Ironie du sort, ces Anglais sont devenus, après la deuxième guerre mondiale, au yeux des sionistes, l’occupant de la Palestine. Donc, l’ennemi à combattre et à abattre. Pendant cette période, force nous est de constater que l’attitude anglaise fut empreinte d’une ambiguïté déroutante. Ceci ne laisse, pour l’analyste, aucun doute quant à l’implication de certaines parties anglaises influentes au pouvoir avec les dirigeants de l’organisation sioniste mondiale et l’Agence juive. Les propos du haut commissaire britannique en Palestine, Sir Alan Cunningham, sont significatifs : « La fin du terrorisme juif aurait été une question d’heures si les troupes britanniques avaient été autorisées à user de toute la puissance de leurs armes. Mais de telles mesures n’ont jamais été envisagées par le gouvernement de Sa Majesté... Aucune autre troupe au monde n’aurait conservé autant de contrôle et de modérations face à des provocations constantes » (7). Alan Cunningham est un soldat de carrière qui s’est illustré par la reconquête de l’Ethiopie en 1941 à un moment où les Britanniques accumulaient revers sur revers (8).

Pour mettre fin à la dégradation de la situation en Palestine et pour sauver l’honneur de l’armée royale, sortie victorieuse de la deuxième Guerre mondiale, le ministre britannique des Affaires étrangères, Bevin, se prononça pour l’arrêt du mandat britannique sur la Palestine et la remise de la question palestinienne entre les mains de l’ONU. Le 18 février 1947, la Chambre des Communes s’aligna sur la décision de Bevin, et le 2 avril 1947 la Grande-Bretagne demanda officiellement au Secrétaire général des Nations Unies l’inscription de la question palestinienne à l’ordre du jour. Le désengagement britannique soudain était en réalité le résultat de tractations secrètes avec les Etats-Unis, qui s’apprêtaient à l’époque à mettre en application le Plan Marshall d’aide aux pays alliés pour permettre leur reconstruction rapide et relancer par là une économie capitaliste, barrant le chemin à toute éventuelle infiltration communiste. Cette aide américaine, qui était de 12 milliards de dollars et qui s’étalait d’avril 1948 à décembre 1951, concernait en premier lieu le Royaume Uni. Sa part était de 24,7%, alors que celle de la France était de 21% (9).
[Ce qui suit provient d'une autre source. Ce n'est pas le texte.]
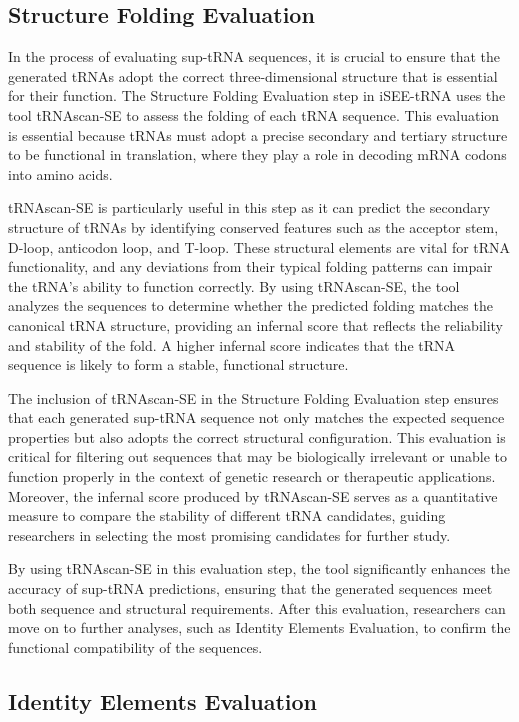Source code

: \subsection{Structure Folding Evaluation}

In the process of evaluating sup-tRNA sequences, it is crucial to ensure that the generated tRNAs adopt the correct three-dimensional structure that is essential for their function. The Structure Folding Evaluation step in iSEE-tRNA uses the tool tRNAscan-SE to assess the folding of each tRNA sequence. This evaluation is essential because tRNAs must adopt a precise secondary and tertiary structure to be functional in translation, where they play a role in decoding mRNA codons into amino acids.

tRNAscan-SE is particularly useful in this step as it can predict the secondary structure of tRNAs by identifying conserved features such as the acceptor stem, D-loop, anticodon loop, and T-loop. These structural elements are vital for tRNA functionality, and any deviations from their typical folding patterns can impair the tRNA's ability to function correctly. By using tRNAscan-SE, the tool analyzes the sequences to determine whether the predicted folding matches the canonical tRNA structure, providing an infernal score that reflects the reliability and stability of the fold. A higher infernal score indicates that the tRNA sequence is likely to form a stable, functional structure.

The inclusion of tRNAscan-SE in the Structure Folding Evaluation step ensures that each generated sup-tRNA sequence not only matches the expected sequence properties but also adopts the correct structural configuration. This evaluation is critical for filtering out sequences that may be biologically irrelevant or unable to function properly in the context of genetic research or therapeutic applications. Moreover, the infernal score produced by tRNAscan-SE serves as a quantitative measure to compare the stability of different tRNA candidates, guiding researchers in selecting the most promising candidates for further study.

By using tRNAscan-SE in this evaluation step, the tool significantly enhances the accuracy of sup-tRNA predictions, ensuring that the generated sequences meet both sequence and structural requirements. After this evaluation, researchers can move on to further analyses, such as Identity Elements Evaluation, to confirm the functional compatibility of the sequences.


\subsection{Identity Elements Evaluation}

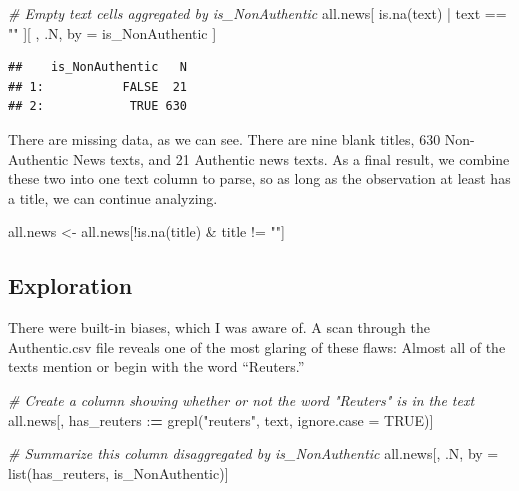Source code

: \documentclass[
]{article}
\newenvironment{Shaded}{\begin{snugshade}}{\end{snugshade}}
\newcommand{\AttributeTok}[1]{\textcolor[rgb]{0.77,0.63,0.00}{#1}}
\newcommand{\CommentTok}[1]{\textcolor[rgb]{0.56,0.35,0.01}{\textit{#1}}}
\newcommand{\ConstantTok}[1]{\textcolor[rgb]{0.00,0.00,0.00}{#1}}
\newcommand{\ErrorTok}[1]{\textcolor[rgb]{0.64,0.00,0.00}{\textbf{#1}}}
\newcommand{\FunctionTok}[1]{\textcolor[rgb]{0.00,0.00,0.00}{#1}}
\newcommand{\NormalTok}[1]{#1}
\newcommand{\OtherTok}[1]{\textcolor[rgb]{0.56,0.35,0.01}{#1}}
\newcommand{\SpecialCharTok}[1]{\textcolor[rgb]{0.00,0.00,0.00}{#1}}
\newcommand{\StringTok}[1]{\textcolor[rgb]{0.31,0.60,0.02}{#1}}
\begin{document}
\begin{Shaded}
\begin{Highlighting}[]
\CommentTok{\# Empty text cells aggregated by is\_NonAuthentic}
\NormalTok{all.news[}
  \FunctionTok{is.na}\NormalTok{(text) }\SpecialCharTok{|}\NormalTok{ text }\SpecialCharTok{==} \StringTok{""}
\NormalTok{][}
\NormalTok{  ,}
\NormalTok{  .N,}
\NormalTok{  by }\OtherTok{=}\NormalTok{ is\_NonAuthentic}
\NormalTok{]}
\end{Highlighting}
\end{Shaded}

\begin{verbatim}
##    is_NonAuthentic   N
## 1:           FALSE  21
## 2:            TRUE 630
\end{verbatim}

There are missing data, as we can see. There are nine blank titles, 630
Non-Authentic News texts, and 21 Authentic news texts. As a final
result, we combine these two into one text column to parse, so as long
as the observation at least has a title, we can continue analyzing.

\begin{Shaded}
\begin{Highlighting}[]
\NormalTok{all.news }\OtherTok{\textless{}{-}}\NormalTok{ all.news[}\SpecialCharTok{!}\FunctionTok{is.na}\NormalTok{(title) }\SpecialCharTok{\&}\NormalTok{ title }\SpecialCharTok{!=} \StringTok{""}\NormalTok{]}
\end{Highlighting}
\end{Shaded}

\hypertarget{exploration}{%
\subsection{Exploration}\label{exploration}}

There were built-in biases, which I was aware of. A scan through the
Authentic.csv file reveals one of the most glaring of these flaws:
Almost all of the texts mention or begin with the word ``Reuters.''

\begin{Shaded}
\begin{Highlighting}[]
\CommentTok{\# Create a column showing whether or not the word "Reuters" is in the text}
\NormalTok{all.news[, has\_reuters }\SpecialCharTok{:}\ErrorTok{=} \FunctionTok{grepl}\NormalTok{(}\StringTok{"reuters"}\NormalTok{, text, }\AttributeTok{ignore.case =} \ConstantTok{TRUE}\NormalTok{)]}

\CommentTok{\# Summarize this column disaggregated by is\_NonAuthentic}
\NormalTok{all.news[, .N, by }\OtherTok{=} \FunctionTok{list}\NormalTok{(has\_reuters, is\_NonAuthentic)]}
\end{Highlighting}
\end{Shaded}
\end{document}

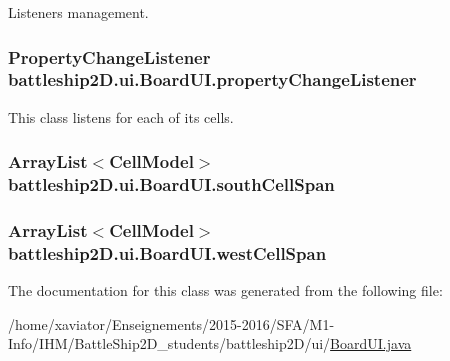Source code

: Listeners management. 

\hypertarget{classbattleship2D_1_1ui_1_1BoardUI_a457c5910efd06093f84977cd1e464891}{
\subsubsection[{property\-Change\-Listener}]{\setlength{\rightskip}{0pt plus 5cm}Property\-Change\-Listener battleship2\-D.\-ui.\-Board\-U\-I.\-property\-Change\-Listener\hspace{0.3cm}{\ttfamily [protected]}}}\label{classbattleship2D_1_1ui_1_1BoardUI_a457c5910efd06093f84977cd1e464891}


This class listens for each of its cells. 

\hypertarget{classbattleship2D_1_1ui_1_1BoardUI_ac295e84c64a347a4d374f70948ea7080}{
\subsubsection[{south\-Cell\-Span}]{\setlength{\rightskip}{0pt plus 5cm}Array\-List$<${\bf Cell\-Model}$>$ battleship2\-D.\-ui.\-Board\-U\-I.\-south\-Cell\-Span\hspace{0.3cm}{\ttfamily [package]}}}\label{classbattleship2D_1_1ui_1_1BoardUI_ac295e84c64a347a4d374f70948ea7080}
\hypertarget{classbattleship2D_1_1ui_1_1BoardUI_a0be656b4f354cb96b52ccd53ea6b7eb8}{
\subsubsection[{west\-Cell\-Span}]{\setlength{\rightskip}{0pt plus 5cm}Array\-List$<${\bf Cell\-Model}$>$ battleship2\-D.\-ui.\-Board\-U\-I.\-west\-Cell\-Span\hspace{0.3cm}{\ttfamily [package]}}}\label{classbattleship2D_1_1ui_1_1BoardUI_a0be656b4f354cb96b52ccd53ea6b7eb8}


The documentation for this class was generated from the following file\-:\begin{DoxyCompactItemize}
\item 
/home/xaviator/\-Enseignements/2015-\/2016/\-S\-F\-A/\-M1-\/\-Info/\-I\-H\-M/\-Battle\-Ship2\-D\-\_\-students/battleship2\-D/ui/\hyperlink{BoardUI_8java}{Board\-U\-I.\-java}\end{DoxyCompactItemize}

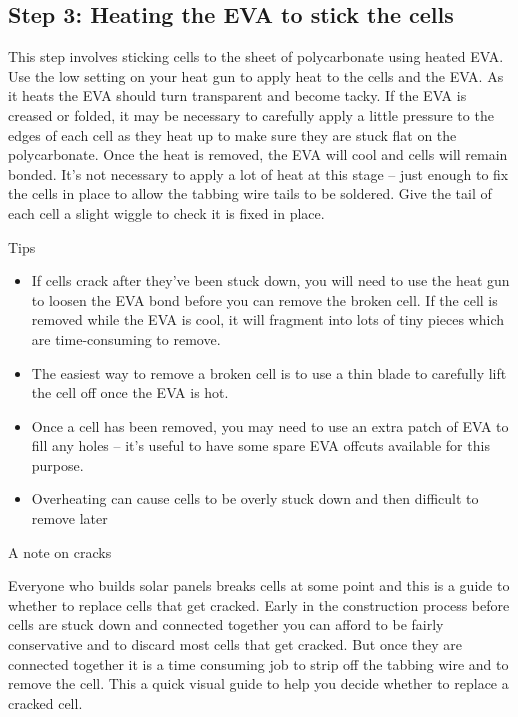 \documentclass{article}
\theoremstyle{definition}
\theoremstyle{definition}
\theoremstyle{remark}
\begin{document}

  {\color{blue}\subsection{Step 3: Heating the EVA to stick the cells}} %
  \label{sub:step_3_heating_the_eva_to_stick_the_cells}

    This step involves sticking cells to the sheet of polycarbonate using heated EVA. Use the low setting on your heat gun to apply heat to the cells and the EVA. As it heats the EVA should turn transparent and become tacky. If the EVA is creased or folded, it may be necessary to carefully apply a little pressure to the edges of each cell as they heat up to make sure they are stuck flat on the polycarbonate. Once the heat is removed, the EVA will cool and cells will remain bonded. It's not necessary to apply a lot of heat at this stage – just enough to fix the cells in place to allow the tabbing wire tails to be soldered. Give the tail of each cell a slight wiggle to check it is fixed in place.

    Tips

    \begin{itemize}
      \item If cells crack after they've been stuck down, you will need to use the heat gun to loosen the EVA bond before you can remove the broken cell. If the cell is removed while the EVA is cool, it will fragment into lots of tiny pieces which are time-consuming to remove. 
      \item The easiest way to remove a broken cell is to use a thin blade to carefully lift the cell off once the EVA is hot.  
      \item Once a cell has been removed, you may need to use an extra patch of EVA to fill any holes – it's useful to have some spare EVA offcuts available for this purpose.
      \item Overheating can cause cells to be overly stuck down and then difficult to remove later
    \end{itemize}

    A note on cracks

    Everyone who builds solar panels breaks cells at some point and this is a guide to whether to replace cells that get cracked. Early in the construction process before cells are stuck down and connected together you can afford to be fairly conservative and to discard most cells that get cracked. But once they are connected together it is a time consuming job to strip off the tabbing wire and to remove the cell. This a quick visual guide to help you decide whether to replace a cracked cell.
\end{document}

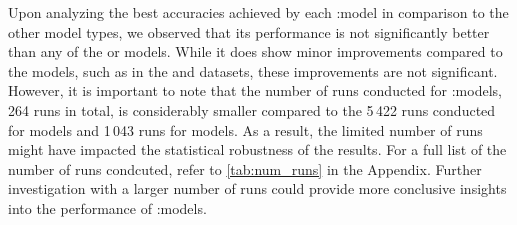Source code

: \begin{table}[!htb]
	\caption{Overview of the classification accuracies achieved by the best model configuration for each dataset in percent and standard deviation. Additionally, the performance of each configuration was furhter evaluated by substituting the final \mlp with either a \textsf{SVM} utilizing a linear kernel (\textsf{SVM Linear}) or the Radial Basis Function (\textsf{SVM RBF}), as well as the \textsf{$k$-NN} classifier with different values for $k$.}
	\label{tab:wlnn_gnn}
\end{table}
Upon analyzing the best accuracies achieved by each \wl:\gnn model in comparison to the other model types, we observed that its performance is not significantly better than any of the \gnn or \wlnn models. While it does show minor improvements compared to the \gnn models, such as in the \enzymes and \proteins datasets, these improvements are not significant. However, it is important to note that the number of runs conducted for \wl:\gnn models, 264 runs in total, is considerably smaller compared to the 5\,422 runs conducted for \wlnn models and 1\,043 runs for \gnn models. As a result, the limited number of runs might have impacted the statistical robustness of the results. For a full list of the number of runs condcuted, refer to \cref{tab:num_runs} in the Appendix. Further investigation with a larger number of runs could provide more conclusive insights into the performance of \wl:\gnn models.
La pression américaine sur le gouvernement de Sa Majesté ne faisait aucun doute. La même menace, qui consistait à arrêter toute aide à la France, a elle aussi été brandie lorsque le 26 novembre ce pays s’est abstenu de voter le plan de partage. En parfait connaisseurs de la situation en France, des personnalités françaises d’origine israélite, tels Léon Blum et René Cassin (un des pères de la Déclaration Universelle des Droits de l’Homme) ont informé leurs coreligionnaires américains de la meilleure manière pour que les responsables politiques français changent d’avis et votent pour le plan de partage (cette question mérite à elle seule d’être traitée à part).

« On menace même la France, écrit Dominique Vidal, qui s’était abstenue par peur des réactions en Afrique du Nord, de lui couper les vivres » (10).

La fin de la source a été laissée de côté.